[Saved data entries]
===============

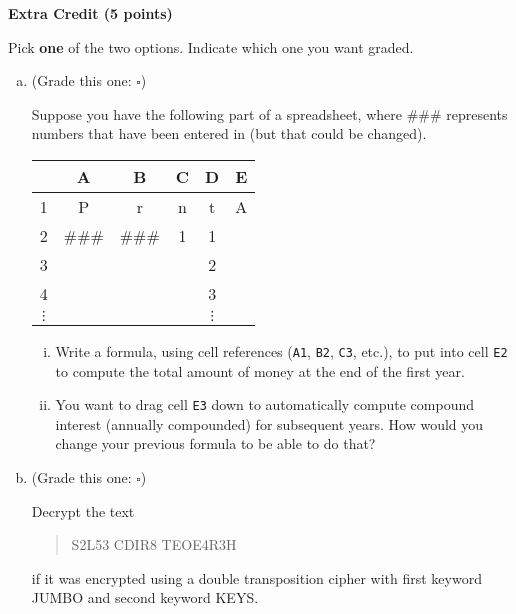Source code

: \documentclass[12pt]{article}
\newcommand{\be}{\begin{enumerate}}
\newcommand{\ee}{\end{enumerate}}
\begin{document}
\newpage


\textbf{Extra Credit (5 points)} 

Pick \textbf{one} of the two options. Indicate which one you want graded.
	\begin{enumerate}[(a)]
	\item (Grade this one: {\Large{${\square}$}}) 
	
	Suppose you have the following part of a spreadsheet, where \#\#\# represents numbers that have been entered in (but that could be changed).
	
	\begin{tabular}{c || c | c  | c| c|  p{2cm} | }
	 & A & B & C & D & E \\ \hline \hline
	1 & P & r & n & t & A \\ \hline
	2 & \#\#\# & \#\#\# & 1 & 1 & \\ \hline
	3 & &&&2& \\ \hline 
		4 & &&&3& \\ \hline 
			$\vdots$ & && & $\vdots$& \\ \hline 
	\end{tabular}
	
	
	\be[i.]
	\item Write a formula, using cell references (\verb`A1`, \verb`B2`, \verb`C3`, etc.), to put into cell \verb`E2` to compute the total amount of money at the end of the first year.
	
	\vspace{1in}
	
	\item You want to drag cell \verb`E3` down to automatically compute compound interest (annually compounded) for subsequent years. How would you change your previous formula to be able to do that?
		\vspace{1in}
	
	\ee
	
	\item (Grade this one: {\Large{${\square}$}}) 
	
	Decrypt the text 
	\begin{quote}S2L53 \:\:CDIR8 \:\:TEOE4\:\:R3H  \end{quote}if it was encrypted using a double transposition cipher with first keyword JUMBO and second keyword KEYS.
	\vfill
	\end{enumerate}
	
	
	\newpage
	
\end{document}
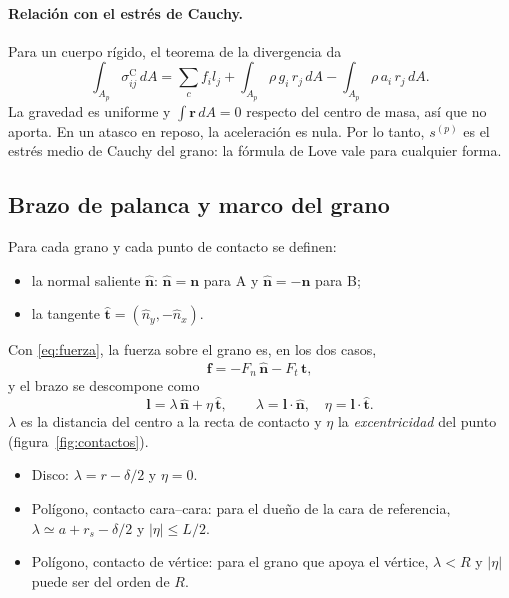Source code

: \documentclass[11pt,a4paper]{article}
\newcommand{\vect}[1]{\mathbf{#1}}
\newcommand{\n}{\vect{n}}
\newcommand{\nh}{\hat{\vect{n}}}
\newcommand{\tvh}{\hat{\vect{t}}}
\newcommand{\lv}{\vect{l}}
\newcommand{\f}{\vect{f}}
\begin{document}
\paragraph{Relación con el estrés de Cauchy.} Para un cuerpo rígido, el
teorema de la divergencia da
\begin{equation}
  \int_{A_p}\sigma^{\text{C}}_{ij}\,dA = \sum_c f_i l_j
    + \int_{A_p} \rho\, g_i\, r_j\,dA - \int_{A_p}\rho\, a_i\, r_j\,dA .
\end{equation}
La gravedad es uniforme y $\int \vect{r}\,dA = 0$ respecto del centro de
masa, así que no aporta. En un atasco en reposo, la aceleración es nula.
Por lo tanto, $s^{(p)}$ es el estrés medio de Cauchy del grano: la
fórmula de Love vale para cualquier forma.

\subsection{Brazo de palanca y marco del grano}

Para cada grano y cada punto de contacto se definen:
\begin{itemize}
  \item la normal saliente $\nh$: $\nh = \n$ para A y $\nh = -\n$ para B;
  \item la tangente $\tvh = (\hat n_y, -\hat n_x)$.
\end{itemize}
Con \eqref{eq:fuerza}, la fuerza sobre el grano es, en los dos casos,
\begin{equation}
  \f = -F_n\,\nh - F_t\,\tvh ,
\end{equation}
y el brazo se descompone como
\begin{equation}
  \lv = \lambda\,\nh + \eta\,\tvh, \qquad \lambda = \lv\cdot\nh, \quad
  \eta = \lv\cdot\tvh .
\end{equation}
$\lambda$ es la distancia del centro a la recta de contacto y $\eta$ la
\emph{excentricidad} del punto (figura~\ref{fig:contactos}).

\begin{itemize}
  \item Disco: $\lambda = r - \delta/2$ y $\eta = 0$.
  \item Polígono, contacto cara--cara: para el dueño de la cara de
    referencia, $\lambda \simeq a + r_s - \delta/2$ y $|\eta| \le L/2$.
  \item Polígono, contacto de vértice: para el grano que apoya el
    vértice, $\lambda < R$ y $|\eta|$ puede ser del orden de $R$.
\end{itemize}
\end{document}
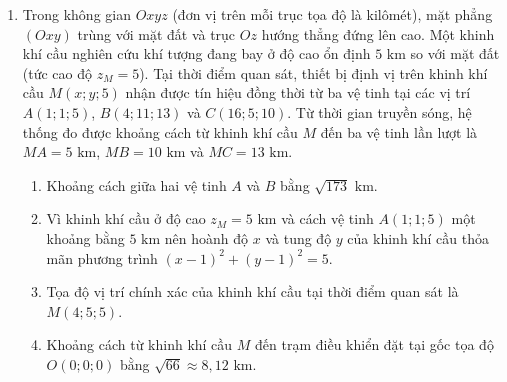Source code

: \documentclass[12pt,a4paper]{article}
\begin{document}
\begin{enumerate}[label=\textbf{Câu \arabic*:}, leftmargin=*]
\item \begin{minipage}[t]{0.55\linewidth}
Trong không gian $Oxyz$ (đơn vị trên mỗi trục tọa độ là kilômét), mặt phẳng $(Oxy)$ trùng với mặt đất và trục $Oz$ hướng thẳng đứng lên cao. Một khinh khí cầu nghiên cứu khí tượng đang bay ở độ cao ổn định $5\text{ km}$ so với mặt đất (tức cao độ $z_M = 5$). Tại thời điểm quan sát, thiết bị định vị trên khinh khí cầu $M(x; y; 5)$ nhận được tín hiệu đồng thời từ ba vệ tinh tại các vị trí $A(1; 1; 5)$, $B(4; 11; 13)$ và $C(16; 5; 10)$. Từ thời gian truyền sóng, hệ thống đo được khoảng cách từ khinh khí cầu $M$ đến ba vệ tinh lần lượt là $MA = 5\text{ km}$, $MB = 10\text{ km}$ và $MC = 13\text{ km}$.
\begin{enumerate}[label=\alph*)]
    \item Khoảng cách giữa hai vệ tinh $A$ và $B$ bằng $\sqrt{173}\text{ km}$.
    \item Vì khinh khí cầu ở độ cao $z_M = 5\text{ km}$ và cách vệ tinh $A(1; 1; 5)$ một khoảng bằng $5\text{ km}$ nên hoành độ $x$ và tung độ $y$ của khinh khí cầu thỏa mãn phương trình $(x - 1)^2 + (y - 1)^2 = 5$.
    \item Tọa độ vị trí chính xác của khinh khí cầu tại thời điểm quan sát là $M(4; 5; 5)$.
    \item Khoảng cách từ khinh khí cầu $M$ đến trạm điều khiển đặt tại gốc tọa độ $O(0; 0; 0)$ bằng $\sqrt{66} \approx 8{,}12\text{ km}$.
\end{enumerate}
\end{minipage}\hfill
\begin{minipage}[t]{0.42\linewidth}
\vspace{-0.4\baselineskip}
\centering
{}
\end{minipage}
\end{enumerate}
\end{document}
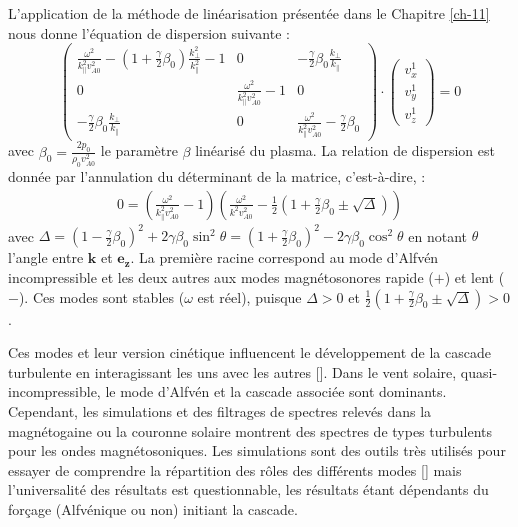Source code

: L'application de la méthode de linéarisation présentée dans le Chapitre \ref{ch-11} nous donne l'équation de dispersion suivante :
\begin{equation}
    \begin{pmatrix}
\label{eq:lin_cpi_eqdis}    \frac{\omega^2}{k^2_{\parallel} v^2_{A0}} - \left(1+\frac{\gamma}{2} \beta_0\right)  \frac{k^2_{\perp}}{k^2_{\parallel}} - 1 & 0 & - \frac{\gamma}{2} \beta_0  \frac{k_{\perp}}{k_{\parallel}} \\
    0 & \frac{\omega^2}{k^2_{\parallel} v^2_{A0}} - 1  & 0 \\
     - \frac{\gamma}{2} \beta_0  \frac{k_{\perp}}{k_{\parallel}}  & 0 &\frac{\omega^2}{k^2_{\parallel} v^2_{A0}} -  \frac{\gamma}{2} \beta_0   
    \end{pmatrix} 
    \cdot \begin{pmatrix}
    v^{1}_x \\ v^{1}_y \\ v^{1}_z
    \end{pmatrix} = 0
\end{equation}
avec $\beta_0 = \frac{2p_0}{\rho_0 v^2_{A0}}$ le paramètre $\beta$ linéarisé du plasma. 
La relation de dispersion est donnée par l'annulation du déterminant de la matrice, c'est-à-dire, :
\begin{eqnarray}
 \label{eq:lin_cpi_disp}   0 = \left(\frac{\omega^2}{k^2_{\parallel} v^2_{A0}} - 1 \right)\left(\frac{\omega^2}{k^2 v^2_{A0}} - \frac{1}{2} \left(1+ \frac{\gamma}{2} \beta_0 \pm \sqrt{\Delta}\right)\right)
\end{eqnarray}
avec $\Delta = \left(1- \frac{\gamma}{2} \beta_0\right)^2 +2 \gamma \beta_0\sin^2\theta  = \left(1+ \frac{\gamma}{2} \beta_0\right)^2 -2 \gamma \beta_0\cos^2\theta$ en notant $\theta$ l'angle entre $\boldsymbol{k}$ et $\boldsymbol{e_z}$. La première racine correspond au mode d'Alfvén incompressible et les deux autres aux modes magnétosonores rapide ($+$) et lent ($-$). Ces modes sont stables ($\omega$ est réel), puisque $\Delta > 0$ et $\frac{1}{2} \left(1+ \frac{\gamma}{2} \beta_0 \pm \sqrt{\Delta}\right)>0$. 

Ces modes et leur version cinétique influencent le développement de la cascade turbulente en interagissant les uns avec les autres [\cite{cho_compressible_2003,sharma_nonlinear_2011,andres_interplay_2017,brodiano_spatiotemporal_2021,galtier_fast_2023}]. Dans le vent solaire, quasi-incompressible, le mode d'Alfvén et la cascade associée sont dominants. Cependant, les simulations et des filtrages de spectres relevés dans la magnétogaine ou la couronne solaire montrent des spectres de types turbulents pour les ondes magnétosoniques. Les simulations sont des outils très utilisés pour essayer de comprendre la répartition des rôles des différents modes [\cite{brodiano_spatiotemporal_2021}] mais l'universalité des résultats est questionnable, les résultats étant dépendants du forçage (Alfvénique ou non) initiant la cascade.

===============

**ACTION ITEM**
Report how many lines above hold "dans", number only.

**REPLY**
2